If you don't have any calculations to show yet, at least point out the formulas and concepts that you think apply, etc. You must know something about the problem.
 
does this Equation work?
deta-deta.not = (1/2)(w2+w1)t in order to find t

since we know total angle
 
What is deta-deta.not, and what is the full question??
 
(anglefinal - anglebeginning) = (1/2)(omega2+omega1)*t
 
That is a correct formula, but again, I can't tell you if it will be useful or not if you don't give me the whole question. It seems obvious that there is more to the problem. In part A, you make reference to "the" drive, thus assuming it has been mentioned before, and as far as I can tell, there is not enough information given in what you posted to solve the problem.
 
The computer disk drive is turned on starting from rest and has constant angular acceleration.

A)If it took 0.480 s for the drive to make its second complete revolution, how long did it take to make the first complete revolution?

that all it say in the book :(
 
AHH ok! The drive starts spinning at rest. The formula you supplied last time should work, but I think you may want to consider using another (see hint).

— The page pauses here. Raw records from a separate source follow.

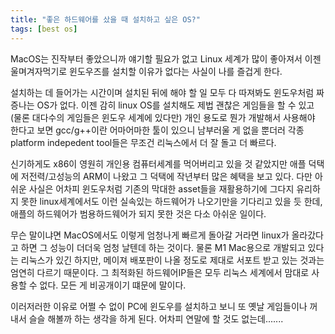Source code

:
 ```yaml
---
title: "좋은 하드웨어를 샀을 때 설치하고 싶은 OS?"
tags: [best os]
---
```


MacOS는 진작부터 좋았으니까 얘기할 필요가 없고 Linux 세계가 많이 좋아져서 이젠 울며겨자먹기로 윈도우즈를 설치할 이유가 없다는 사실이 나를 즐겁게 한다.

설치하는 데 들어가는 시간이며 설치된 뒤에 해야 할 일 모두 다 따져봐도 윈도우처럼 짜증나는 OS가 없다. 이젠 감히 linux OS를 설치해도 제법 괜찮은 게임들을 할 수 있고 (물론 대다수의 게임들은 윈도우 세계에 있다만) 개인 용도로 뭔가 개발해서 사용해야 한다고 보면 gcc/g++이란 어마어마한 툴이 있으니 남부러울 게 없을 뿐더러 각종 platform indepedent tool들은 무조건 리눅스에서 더 잘 돌고 더 빠르다.

신기하게도 x86이 영원히 개인용 컴퓨터세계를 먹어버리고 있을 것 같았지만 애플 덕택에 저전력/고성능의 ARM이 나왔고 그 덕택에 작년부터 많은 혜택을 보고 있다. 다만 아쉬운 사실은 어차피 윈도우처럼 기존의 막대한 asset들을 재활용하기에 그다지 유리하지 못한 linux세계에서도 이런 실속있는 하드웨어가 나오기만을 기다리고 있을 듯 한데, 애플의 하드웨어가 범용하드웨어가 되지 못한 것은 다소 아쉬운 일이다.

무슨 말이냐면 MacOS에서도 이렇게 엄청나게 빠르게 돌아갈 거라면 linux가 올라갔다고 하면 그 성능이 더더욱 엄청 날텐데 하는 것이다. 물론 M1 Mac용으로 개발되고 있다는 리눅스가 있긴 하지만, 메이져 배포판이 나올 정도로 제대로 서포트 받고 있는 것과는 엄연히 다르기 때문이다. 그 최적화된 하드웨어IP들은 모두 리눅스 세계에서 맘대로 사용할 수 없다. 모든 게 비공개이기 떄문에 말이다.

이러저러한 이유로 어쩔 수 없이 PC에 윈도우를 설치하고 보니 또 옛날 게임들이나 꺼내서 슬슬 해볼까 하는 생각을 하게 된다. 어차피 연말에 할 것도 없는데.......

HINT: Finding the acceleration first, from the information from the first rotation may be beneficial. Can you give me an equation relating the angular acceleration to the speed, angular displacement and time of the first rotation? You should then be able to use that acceleration to help you find the answer to part A.
 
i'm not sure but

omega2=omega1+a*t

or

omega2^2=omega1^2 + 2*a*(angle2-angle1)
 
  • #10
saturn67 said:
i'm not sure but

omega2=omega1+a*t

or

omega2^2=omega1^2 + 2*a*(angle2-angle1)

Yes, you can use both of those to find the angular acceleration.

Can you find it now using one of these formulas and the information about the first rotation?
 
  • #11
what is t in that equation? time after 2nd revolution or 1st revolution. also how can i solve it when it did not give the angular acceleration?
 
  • #12
(anglefinal - anglebeginning) = omega1*t+(1/2)a*t^2

t=0.480 s

4pi = 1/2*a*(0.480)^2

8pi/(0.480)^2 = a

a= 109.083 rad/s^2

still give me wrong answer for angular acceleration :(
 
  • #13
can someone help me please . seem like GO1 offline -_-'
 
  • #14
whered da 4pi come from?
 
  • #15
can someone tell me why it give me wrong answer for angular acceleration?
 
  • #16
it should be...

-4pi*t = 1/2*a*(0.480)^2...

now tell me wats ur time after one revolution?and how did u get it?
 
  • #17
i need to find a first than find time after that
 
  • #18
ignore da above comment...it should be...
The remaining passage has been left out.